• [TASK DIRECTIONS] With pictures removed, the data below should be returned exactly.

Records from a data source
◇ ◇ ◇ ◇ ◇ ◇ ◇

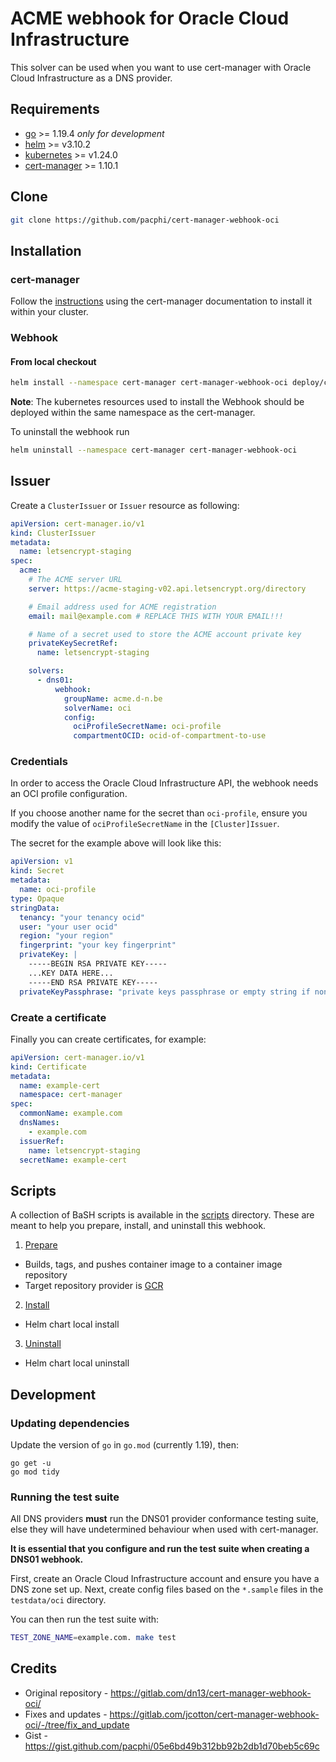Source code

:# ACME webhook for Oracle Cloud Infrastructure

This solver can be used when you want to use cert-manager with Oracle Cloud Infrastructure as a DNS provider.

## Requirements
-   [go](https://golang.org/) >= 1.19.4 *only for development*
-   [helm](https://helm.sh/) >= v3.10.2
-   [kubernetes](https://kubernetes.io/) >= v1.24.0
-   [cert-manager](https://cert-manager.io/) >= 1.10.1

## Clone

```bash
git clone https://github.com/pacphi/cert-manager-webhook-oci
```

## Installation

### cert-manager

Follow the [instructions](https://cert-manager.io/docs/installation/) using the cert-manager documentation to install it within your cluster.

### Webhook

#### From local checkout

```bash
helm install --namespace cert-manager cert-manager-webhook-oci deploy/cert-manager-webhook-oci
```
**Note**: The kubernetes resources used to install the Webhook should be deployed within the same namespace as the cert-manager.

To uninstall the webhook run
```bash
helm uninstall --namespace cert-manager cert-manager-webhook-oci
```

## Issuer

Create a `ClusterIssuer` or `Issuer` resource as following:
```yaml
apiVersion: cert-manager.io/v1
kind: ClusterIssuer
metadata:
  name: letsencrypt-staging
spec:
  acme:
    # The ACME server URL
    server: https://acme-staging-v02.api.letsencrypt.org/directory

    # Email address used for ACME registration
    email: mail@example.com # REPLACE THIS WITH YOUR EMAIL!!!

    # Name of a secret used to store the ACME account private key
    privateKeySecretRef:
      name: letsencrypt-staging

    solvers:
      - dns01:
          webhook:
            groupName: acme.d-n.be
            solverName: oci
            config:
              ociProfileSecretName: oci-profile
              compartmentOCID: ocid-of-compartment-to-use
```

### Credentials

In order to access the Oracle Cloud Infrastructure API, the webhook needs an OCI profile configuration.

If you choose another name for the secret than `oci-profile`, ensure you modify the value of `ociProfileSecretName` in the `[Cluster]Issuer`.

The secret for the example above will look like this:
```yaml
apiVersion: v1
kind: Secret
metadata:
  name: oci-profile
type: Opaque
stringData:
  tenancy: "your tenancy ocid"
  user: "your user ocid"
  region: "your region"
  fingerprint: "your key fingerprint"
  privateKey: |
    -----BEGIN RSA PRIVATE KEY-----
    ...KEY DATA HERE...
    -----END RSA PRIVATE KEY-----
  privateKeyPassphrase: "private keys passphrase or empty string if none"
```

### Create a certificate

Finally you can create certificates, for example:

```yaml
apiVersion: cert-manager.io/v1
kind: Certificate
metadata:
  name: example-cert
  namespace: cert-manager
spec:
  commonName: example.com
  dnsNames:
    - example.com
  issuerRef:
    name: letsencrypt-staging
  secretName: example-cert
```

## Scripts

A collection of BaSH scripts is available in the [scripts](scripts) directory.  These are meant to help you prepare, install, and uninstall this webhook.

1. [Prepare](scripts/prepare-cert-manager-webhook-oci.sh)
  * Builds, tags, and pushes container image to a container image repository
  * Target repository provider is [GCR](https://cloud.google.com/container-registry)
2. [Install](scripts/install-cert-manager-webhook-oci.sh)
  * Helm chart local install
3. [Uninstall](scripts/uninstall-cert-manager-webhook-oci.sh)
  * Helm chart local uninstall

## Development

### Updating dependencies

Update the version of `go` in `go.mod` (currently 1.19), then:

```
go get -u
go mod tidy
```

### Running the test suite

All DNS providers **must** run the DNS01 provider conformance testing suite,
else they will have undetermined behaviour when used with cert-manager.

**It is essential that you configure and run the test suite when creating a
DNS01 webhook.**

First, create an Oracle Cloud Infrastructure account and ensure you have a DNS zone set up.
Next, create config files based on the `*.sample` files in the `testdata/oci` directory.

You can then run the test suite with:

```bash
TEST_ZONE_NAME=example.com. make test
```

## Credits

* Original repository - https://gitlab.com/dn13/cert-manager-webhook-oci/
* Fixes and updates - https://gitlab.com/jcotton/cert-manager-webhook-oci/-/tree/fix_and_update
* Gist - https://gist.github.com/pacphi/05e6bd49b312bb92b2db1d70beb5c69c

◇ ◇ ◇ ◇ ◇ ◇ ◇

• [ANSWER SECTION]
Source code

:# ACME webhook for Oracle Cloud Infrastructure

This solver can be used when you want to use cert-manager with Oracle Cloud Infrastructure as a DNS provider.

## Requirements
-   [go](https://golang.org/) >= 1.19.4 *only for development*
-   [helm](https://helm.sh/) >= v3.10.2
-   [kubernetes](https://kubernetes.io/) >= v1.24.0
-   [cert-manager](https://cert-manager.io/) >= 1.10.1

## Clone

```bash
git clone https://github.com/pacphi/cert-manager-webhook-oci
```

## Installation

### cert-manager

Follow the [instructions](https://cert-manager.io/docs/installation/) using the cert-manager documentation to install it within your cluster.

### Webhook

#### From local checkout

```bash
helm install --namespace cert-manager cert-manager-webhook-oci deploy/cert-manager-webhook-oci
```
**Note**: The kubernetes resources used to install the Webhook should be deployed within the same namespace as the cert-manager.

To uninstall the webhook run
```bash
helm uninstall --namespace cert-manager cert-manager-webhook-oci
```

## Issuer

Create a `ClusterIssuer` or `Issuer` resource as following:
```yaml
apiVersion: cert-manager.io/v1
kind: ClusterIssuer
metadata:
  name: letsencrypt-staging
spec:
  acme:
    # The ACME server URL
    server: https://acme-staging-v02.api.letsencrypt.org/directory

    # Email address used for ACME registration
    email: mail@example.com # REPLACE THIS WITH YOUR EMAIL!!!

    # Name of a secret used to store the ACME account private key
    privateKeySecretRef:
      name: letsencrypt-staging

    solvers:
      - dns01:
          webhook:
            groupName: acme.d-n.be
            solverName: oci
            config:
              ociProfileSecretName: oci-profile
              compartmentOCID: ocid-of-compartment-to-use
```

### Credentials

In order to access the Oracle Cloud Infrastructure API, the webhook needs an OCI profile configuration.

If you choose another name for the secret than `oci-profile`, ensure you modify the value of `ociProfileSecretName` in the `[Cluster]Issuer`.

The secret for the example above will look like this:
```yaml
apiVersion: v1
kind: Secret
metadata:
  name: oci-profile
type: Opaque
stringData:
  tenancy: "your tenancy ocid"
  user: "your user ocid"
  region: "your region"
  fingerprint: "your key fingerprint"
  privateKey: |
    -----BEGIN RSA PRIVATE KEY-----
    ...KEY DATA HERE...
    -----END RSA PRIVATE KEY-----
  privateKeyPassphrase: "private keys passphrase or empty string if none"
```

### Create a certificate

Finally you can create certificates, for example:

```yaml
apiVersion: cert-manager.io/v1
kind: Certificate
metadata:
  name: example-cert
  namespace: cert-manager
spec:
  commonName: example.com
  dnsNames:
    - example.com
  issuerRef:
    name: letsencrypt-staging
  secretName: example-cert
```

## Scripts

A collection of BaSH scripts is available in the [scripts](scripts) directory.  These are meant to help you prepare, install, and uninstall this webhook.

1. [Prepare](scripts/prepare-cert-manager-webhook-oci.sh)
  * Builds, tags, and pushes container image to a container image repository
  * Target repository provider is [GCR](https://cloud.google.com/container-registry)
2. [Install](scripts/install-cert-manager-webhook-oci.sh)
  * Helm chart local install
3. [Uninstall](scripts/uninstall-cert-manager-webhook-oci.sh)
  * Helm chart local uninstall

## Development

### Updating dependencies

Update the version of `go` in `go.mod` (currently 1.19), then:

```
go get -u
go mod tidy
```

### Running the test suite

All DNS providers **must** run the DNS01 provider conformance testing suite,
else they will have undetermined behaviour when used with cert-manager.

**It is essential that you configure and run the test suite when creating a
DNS01 webhook.**

First, create an Oracle Cloud Infrastructure account and ensure you have a DNS zone set up.
Next, create config files based on the `*.sample` files in the `testdata/oci` directory.

You can then run the test suite with:

```bash
TEST_ZONE_NAME=example.com. make test
```

## Credits

* Original repository - https://gitlab.com/dn13/cert-manager-webhook-oci/
* Fixes and updates - https://gitlab.com/jcotton/cert-manager-webhook-oci/-/tree/fix_and_update
* Gist - https://gist.github.com/pacphi/05e6bd49b312bb92b2db1d70beb5c69c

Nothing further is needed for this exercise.